Gather each line in the entries that includes the string "needed".

+--

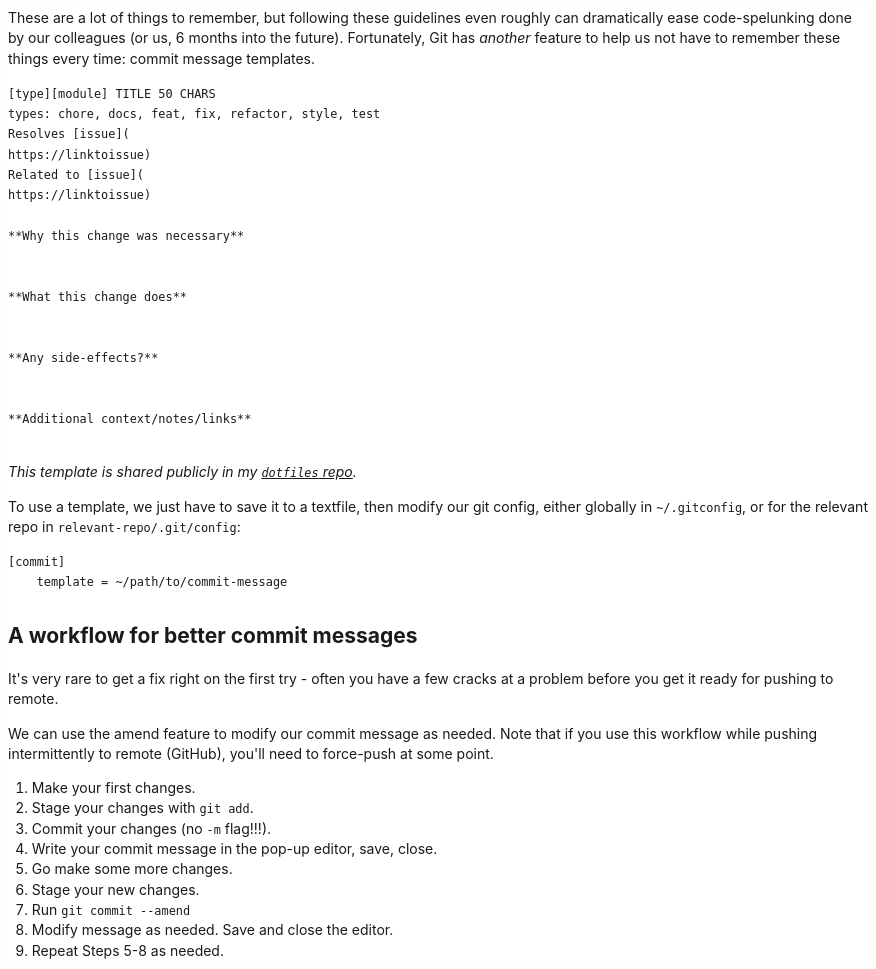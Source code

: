 These are a lot of things to remember, but following these guidelines even roughly can dramatically ease code-spelunking done by our colleagues (or us, 6 months into the future). Fortunately, Git has _another_ feature to help us not have to remember these things every time: commit message templates.

```
[type][module] TITLE 50 CHARS
types: chore, docs, feat, fix, refactor, style, test
Resolves [issue](
https://linktoissue)
Related to [issue](
https://linktoissue)

**Why this change was necessary**


**What this change does**


**Any side-effects?**


**Additional context/notes/links**


```

_This template is shared publicly in my [`dotfiles` repo](https://github.com/jidicula/dotfiles/blob/master/commit-message)._

To use a template, we just have to save it to a textfile, then modify our git config, either globally in `~/.gitconfig`, or for the relevant repo in `relevant-repo/.git/config`:

```
[commit]
	template = ~/path/to/commit-message
```

## A workflow for better commit messages

It's very rare to get a fix right on the first try - often you have a few cracks at a problem before you get it ready for pushing to remote.

We can use the amend feature to modify our commit message as needed. Note that if you use this workflow while pushing intermittently to remote (GitHub), you'll need to force-push at some point.

1. Make your first changes.
2. Stage your changes with `git add`.
3. Commit your changes (no `-m` flag!!!).
4. Write your commit message in the pop-up editor, save, close.
5. Go make some more changes.
6. Stage your new changes.
7. Run `git commit --amend`
8. Modify message as needed. Save and close the editor.
9. Repeat Steps 5-8 as needed.


[comments]: ../assets/comments.png
[git-save-checkpoint]: ../assets/git-save-checkpoint.jpg
[git-blame-magit]: ../assets/git-blame-magit.png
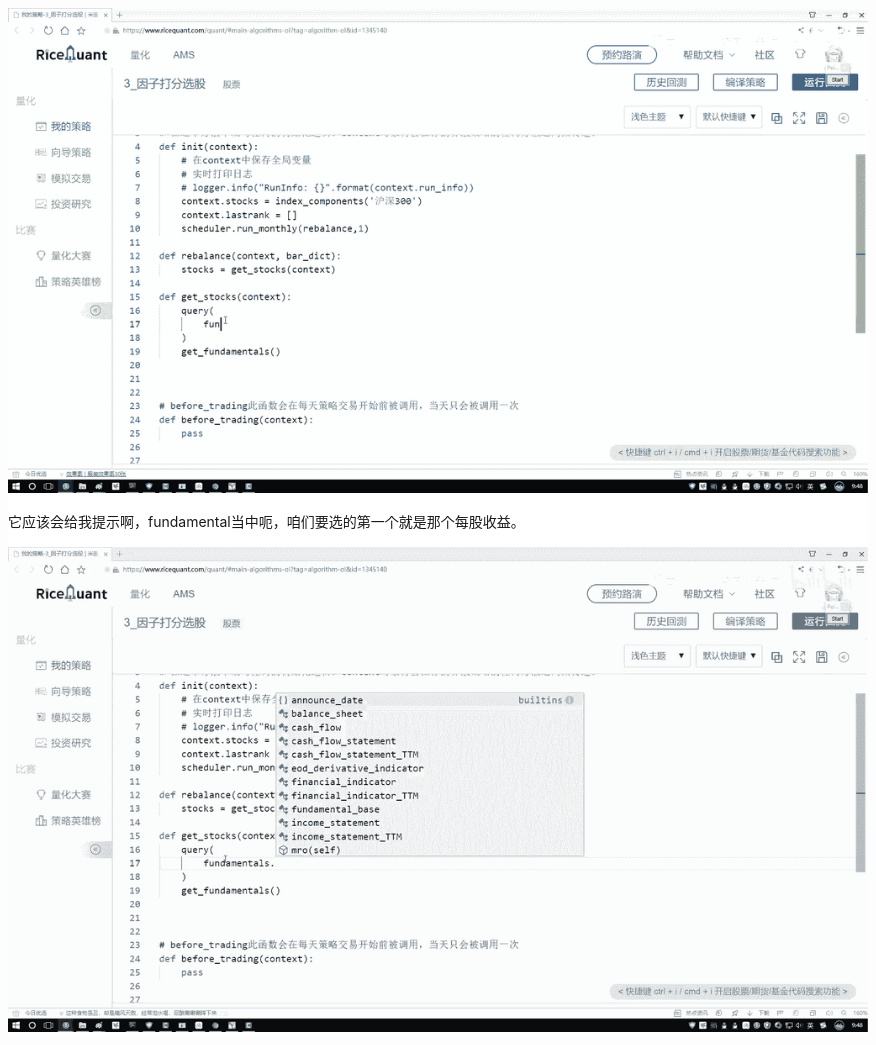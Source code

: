 ![](img/6a83057247f5db4542e6f3701c6d1b6a_13.png)

它应该会给我提示啊，fundamental当中呃，咱们要选的第一个就是那个每股收益。

![](img/6a83057247f5db4542e6f3701c6d1b6a_15.png)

+--

__Task output__:
We can use the amend feature to modify our commit message as needed. Note that if you use this workflow while pushing intermittently to remote (GitHub), you'll need to force-push at some point.
8. Modify message as needed. Save and close the editor.
9. Repeat Steps 5-8 as needed.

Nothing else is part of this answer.